Suprep (generic name sodium sulfate, potassium sulfate, and magnesium sulfate) was a ground-breaking introduction to the class of drugs known as osmotic laxatives. Approved by the FDA in 2010, Suprep is used primarily for bowel preparation ahead of a colonoscopy. It operates by retaining water in the intestinal lumen, which stimulates an increase in peristalsis or bowel movement activity. This process effectively "flushes out" the colon more thoroughly than usual.

On the other hand, Miralax (polyethylene glycol 3350), also an osmotic laxative but available over-the-counter since its approval in 1999, works similarly to Suprep but is generally prescribed for constipation relief rather than extensive cleansing like pre-procedure preparations. Its influence on water retention within stool aids softening it and increases frequency of bowel movements.

Both medications share similar mechanisms; however, Suprep has a stronger effect due to its specific combination of active ingredients resulting in more complete evacuation making it suitable for medical procedures like colonoscopies while Miralax's milder influence makes it appropriate for regular constipation relief with fewer side effects such as bloating or abdominal discomfort.

What conditions is Suprep approved to treat?

Suprep is approved for use as a bowel preparation prior to colonoscopy:

  • Bowel prep before colonoscopy
  • Not intended for use as a laxative

Miralax, on the other hand, is utilized in managing constipation and irregularity:

  • Chronic or occasional constipation
  • Irregular bowel movements

How does Suprep help with these illnesses?

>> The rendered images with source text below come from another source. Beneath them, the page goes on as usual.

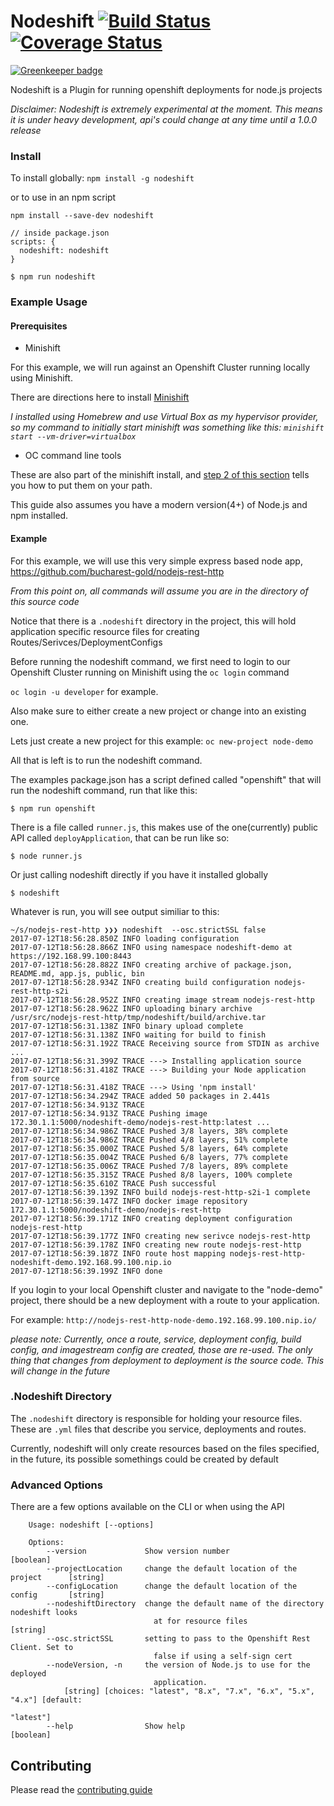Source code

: # Nodeshift [![Build Status](https://travis-ci.org/bucharest-gold/nodeshift.svg?branch=master)](https://travis-ci.org/bucharest-gold/nodeshift) [![Coverage Status](https://coveralls.io/repos/github/bucharest-gold/nodeshift/badge.svg?branch=master)](https://coveralls.io/github/bucharest-gold/nodeshift?branch=master)

[![Greenkeeper badge](https://badges.greenkeeper.io/bucharest-gold/nodeshift.svg)](https://greenkeeper.io/)

Nodeshift is a Plugin for running openshift deployments for node.js projects

_Disclaimer: Nodeshift is extremely experimental at the moment.  This means it is under heavy development, api's could change at any time until a 1.0.0 release_

### Install

To install globally: `npm install -g nodeshift`

or to use in an npm script

    npm install --save-dev nodeshift

    // inside package.json
    scripts: {
      nodeshift: nodeshift
    }

    $ npm run nodeshift

### Example Usage

#### Prerequisites

* Minishift

For this example, we will run against an Openshift Cluster running locally using Minishift.

There are directions here to install [Minishift](https://docs.openshift.org/latest/minishift/getting-started/installing.html)

_I installed using Homebrew and use Virtual Box as my hypervisor provider, so my command to initially start minishift was something like this: `minishift start --vm-driver=virtualbox`_


* OC command line tools

These are also part of the minishift install, and [step 2 of this section](https://docs.openshift.org/latest/minishift/getting-started/quickstart.html#starting-minishift) tells you how to put them on your path.

This guide also assumes you have a modern version(4+) of Node.js and npm installed.

#### Example

For this example, we will use this very simple express based node app, https://github.com/bucharest-gold/nodejs-rest-http

_From this point on, all commands will assume you are in the directory of this source code_

Notice that there is a `.nodeshift` directory in the project, this will hold application specific resource files for creating Routes/Serivces/DeploymentConfigs

Before running the nodeshift command, we first need to login to our Openshift Cluster running on Minishift using the `oc login` command

`oc login -u developer` for example.

Also make sure to either create a new project or change into an existing one.

Lets just create a new project for this example: `oc new-project node-demo`

All that is left is to run the nodeshift command.

The examples package.json has a script defined called "openshift" that will run the nodeshift command, run that like this:

    $ npm run openshift

There is a file called `runner.js`, this makes use of the one(currently) public API called `deployApplication`, that can be run like so:

    $ node runner.js


Or just calling nodeshift directly if you have it installed globally

    $ nodeshift


Whatever is run, you will see output similiar to this:

```term
~/s/nodejs-rest-http ❯❯❯ nodeshift  --osc.strictSSL false
2017-07-12T18:56:28.850Z INFO loading configuration
2017-07-12T18:56:28.866Z INFO using namespace nodeshift-demo at https://192.168.99.100:8443
2017-07-12T18:56:28.882Z INFO creating archive of package.json, README.md, app.js, public, bin
2017-07-12T18:56:28.934Z INFO creating build configuration nodejs-rest-http-s2i
2017-07-12T18:56:28.952Z INFO creating image stream nodejs-rest-http
2017-07-12T18:56:28.962Z INFO uploading binary archive /usr/src/nodejs-rest-http/tmp/nodeshift/build/archive.tar
2017-07-12T18:56:31.138Z INFO binary upload complete
2017-07-12T18:56:31.138Z INFO waiting for build to finish
2017-07-12T18:56:31.192Z TRACE Receiving source from STDIN as archive ...
2017-07-12T18:56:31.399Z TRACE ---> Installing application source
2017-07-12T18:56:31.418Z TRACE ---> Building your Node application from source
2017-07-12T18:56:31.418Z TRACE ---> Using 'npm install'
2017-07-12T18:56:34.294Z TRACE added 50 packages in 2.441s
2017-07-12T18:56:34.913Z TRACE
2017-07-12T18:56:34.913Z TRACE Pushing image 172.30.1.1:5000/nodeshift-demo/nodejs-rest-http:latest ...
2017-07-12T18:56:34.986Z TRACE Pushed 3/8 layers, 38% complete
2017-07-12T18:56:34.986Z TRACE Pushed 4/8 layers, 51% complete
2017-07-12T18:56:35.000Z TRACE Pushed 5/8 layers, 64% complete
2017-07-12T18:56:35.004Z TRACE Pushed 6/8 layers, 77% complete
2017-07-12T18:56:35.006Z TRACE Pushed 7/8 layers, 89% complete
2017-07-12T18:56:35.315Z TRACE Pushed 8/8 layers, 100% complete
2017-07-12T18:56:35.610Z TRACE Push successful
2017-07-12T18:56:39.139Z INFO build nodejs-rest-http-s2i-1 complete
2017-07-12T18:56:39.147Z INFO docker image repository 172.30.1.1:5000/nodeshift-demo/nodejs-rest-http
2017-07-12T18:56:39.171Z INFO creating deployment configuration nodejs-rest-http
2017-07-12T18:56:39.177Z INFO creating new serivce nodejs-rest-http
2017-07-12T18:56:39.178Z INFO creating new route nodejs-rest-http
2017-07-12T18:56:39.187Z INFO route host mapping nodejs-rest-http-nodeshift-demo.192.168.99.100.nip.io
2017-07-12T18:56:39.199Z INFO done
```

If you login to your local Openshift cluster and navigate to the "node-demo" project, there should be a new deployment with a route to your application.

For example: `http://nodejs-rest-http-node-demo.192.168.99.100.nip.io/`

_please note: Currently, once a route, service, deployment config, build config, and imagestream config are created, those are re-used. The only thing that changes from deployment to deployment is the source code.  This will change in the future_

### .Nodeshift Directory

The `.nodeshift` directory is responsible for holding your resource files.  These are `.yml` files that describe you service, deployments and routes.

Currently, nodeshift will only create resources based on the files specified,  in the future, its possible somethings could be created by default

### Advanced Options

There are a few options available on the CLI or when using the API

        Usage: nodeshift [--options]

        Options:
            --version             Show version number                            [boolean]
            --projectLocation     change the default location of the project      [string]
            --configLocation      change the default location of the config       [string]
            --nodeshiftDirectory  change the default name of the directory nodeshift looks
                                    at for resource files                           [string]
            --osc.strictSSL       setting to pass to the Openshift Rest Client. Set to
                                    false if using a self-sign cert
            --nodeVersion, -n     the version of Node.js to use for the deployed
                                    application.
                [string] [choices: "latest", "8.x", "7.x", "6.x", "5.x", "4.x"] [default:
                                                                                "latest"]
            --help                Show help                                      [boolean]



## Contributing

Please read the [contributing guide](./CONTRIBUTING.md)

Suprep helps to manage constipation and prepare the bowel for medical procedures by increasing the amount of water in the intestinal tract. It does this by causing a shift of water into the intestine, thereby softening stools and stimulating bowel movements. Water plays an important role in digestion, nutrient absorption, and waste elimination within our body. In cases where individuals suffer from constipation or need bowel preparation before medical procedures like colonoscopy, it is crucial to maintain adequate hydration in the intestines. Therefore, by increasing water content in the intestines, Suprep can efficiently relieve constipation or clear out bowels prior to a procedure which ultimately aids patients manage their condition more effectively.

What is Miralax?

MiraLAX, the brand name for polyethylene glycol 3350, is a laxative solution that increases the amount of water in the intestinal tract to stimulate bowel movements. It operates through an osmotic effect, drawing water into the colon and increasing liquidity and volume of stools, which aids in their passage. First approved by FDA in 1999 as a prescription drug before becoming available over-the-counter in 2006, MiraLAX does not have systemic effects as it's poorly absorbed by the gut. This means side-effects are limited mainly to digestive issues such as bloating or gas. Unlike stimulant laxatives like bisacodyl (found in Suprep), MiraLAX doesn't cause cramping or sudden urgency and so can be preferable for some patients requiring constipation relief or bowel preparation prior to medical procedures.

What conditions is Miralax approved to treat?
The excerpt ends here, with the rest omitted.